Zelle First Look

Last week, the world got its first public look at Zelle — and an announcement from Zelle’s operator, Early Warning, has 19 US financial institutions signed on and ready to roll in 2017.

Those 19 financial institutions signed at this point represent approximately 76 million mobile banking users in all.

Zelle will exist as both a standalone mobile app and as a baked-in feature in its partner banks’ mobile banking applications and sites. Zelle’s calling card is that it’s bank friendly and leverages a familiar and trusted financial services relationship. When a customer logs into to Zelle, it looks exactly like the bank the customer is using.

That familiarity, Early Warning hopes, will allow it to gain momentum as Zelle builds its presence in the P2P payments scene – a part of the payments space that PayPal’s Venmo has cornered.

How Zelle Is Like Venmo

Stop us if you’ve heard this one before — Zelle, using only an email address or a phone number, makes it easy for consumers to send each other money. It also has other goodies like a “split the check” feature that makes communal paying easier.

There is a bit more to it than that, however.
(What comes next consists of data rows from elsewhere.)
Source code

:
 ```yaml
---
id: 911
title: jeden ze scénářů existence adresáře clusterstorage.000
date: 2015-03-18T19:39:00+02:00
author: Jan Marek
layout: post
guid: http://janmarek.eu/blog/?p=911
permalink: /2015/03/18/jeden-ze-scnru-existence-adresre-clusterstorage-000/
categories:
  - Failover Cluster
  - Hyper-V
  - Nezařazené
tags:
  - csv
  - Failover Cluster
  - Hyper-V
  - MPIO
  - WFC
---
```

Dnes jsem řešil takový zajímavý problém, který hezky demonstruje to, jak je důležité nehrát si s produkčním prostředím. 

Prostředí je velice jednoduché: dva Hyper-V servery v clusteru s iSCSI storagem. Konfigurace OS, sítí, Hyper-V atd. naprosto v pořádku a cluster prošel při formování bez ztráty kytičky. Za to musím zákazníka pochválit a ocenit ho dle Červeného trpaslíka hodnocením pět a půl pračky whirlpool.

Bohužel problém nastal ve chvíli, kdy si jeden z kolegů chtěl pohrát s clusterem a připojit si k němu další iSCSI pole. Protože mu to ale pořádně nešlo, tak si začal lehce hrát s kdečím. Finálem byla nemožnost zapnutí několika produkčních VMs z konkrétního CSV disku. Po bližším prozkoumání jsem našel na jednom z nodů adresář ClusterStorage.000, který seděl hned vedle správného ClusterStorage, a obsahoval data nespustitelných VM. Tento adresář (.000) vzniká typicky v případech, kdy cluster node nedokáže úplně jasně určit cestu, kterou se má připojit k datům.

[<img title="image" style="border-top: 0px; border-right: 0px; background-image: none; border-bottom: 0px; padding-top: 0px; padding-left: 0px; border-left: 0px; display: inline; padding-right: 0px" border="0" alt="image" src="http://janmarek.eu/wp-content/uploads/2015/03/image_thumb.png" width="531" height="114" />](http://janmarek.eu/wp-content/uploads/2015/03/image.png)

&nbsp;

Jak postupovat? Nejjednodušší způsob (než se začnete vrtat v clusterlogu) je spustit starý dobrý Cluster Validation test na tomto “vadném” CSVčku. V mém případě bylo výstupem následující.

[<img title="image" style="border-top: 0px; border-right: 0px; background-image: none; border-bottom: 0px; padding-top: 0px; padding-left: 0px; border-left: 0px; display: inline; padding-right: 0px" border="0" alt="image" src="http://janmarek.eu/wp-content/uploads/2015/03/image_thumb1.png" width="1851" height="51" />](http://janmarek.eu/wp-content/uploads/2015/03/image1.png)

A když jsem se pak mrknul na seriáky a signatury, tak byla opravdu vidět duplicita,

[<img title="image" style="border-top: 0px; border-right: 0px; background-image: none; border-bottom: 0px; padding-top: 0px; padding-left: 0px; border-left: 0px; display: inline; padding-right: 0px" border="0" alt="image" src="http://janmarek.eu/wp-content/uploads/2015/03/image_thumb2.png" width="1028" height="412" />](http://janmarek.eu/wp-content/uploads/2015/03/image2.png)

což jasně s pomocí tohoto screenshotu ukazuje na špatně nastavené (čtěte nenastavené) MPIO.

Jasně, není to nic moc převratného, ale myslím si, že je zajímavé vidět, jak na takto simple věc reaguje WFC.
To receive payments, users must have a US checking or savings account and register at ZellePay.com (if they weren’t already signed up to the app). They can also have a valid debit card on file.

But past that outline, Zelle has added a few other bells and whistles.  This is unlike the ClearXchange days of old that just relied on the ACH rails to move money to and from people. Like Venmo, Zelle is also leveraging the MasterCard Send and Visa Direct rails to enable money to be pushed instantly to a network-branded debit card. In addition to the real-time nature of the send and receive, this also gives Zelle the ubiquity that the ACH rails and signing up all 14k banks one at a time didn’t or wouldn’t for a long time.

Zelle also leverages Early Warning’s authentication technology, meaning consumers’ P2P payments are constantly monitored across 14 risk moments (per two second transaction) and about 1000 authentication points that include what device the consumer is using, how often the consumer sends money, who the consumer normally sends to, how much they normally send — and whether or not these patterns are not only consistent with each other, but also consistent with how most consumers use the product — just to name a few. That, Early Warning says, puts a lot more power into the hands of the bank to both enable and protect consumers – and themselves.

Beyond P2P

While most of the early press around Zelle has been focused on its future as a potential Venmo foil, Zelle is more excited for the expanded uses opened up by technology that makes two-party funds transfers easy and instant to anyone with online banking or an app.

Beyond P2P, Zelle can be used to enable corporate disbursements, including the billions of dollars a year in paper checks insurance companies are writing because they don’t have an easy way to push payments back to their customers that doesn’t involve using paper. Corporate reimbursements for travel are another cited potential use case that would enable the hopelessly paper-locked enterprise accounting departments to securely move the funds electronically to its employees.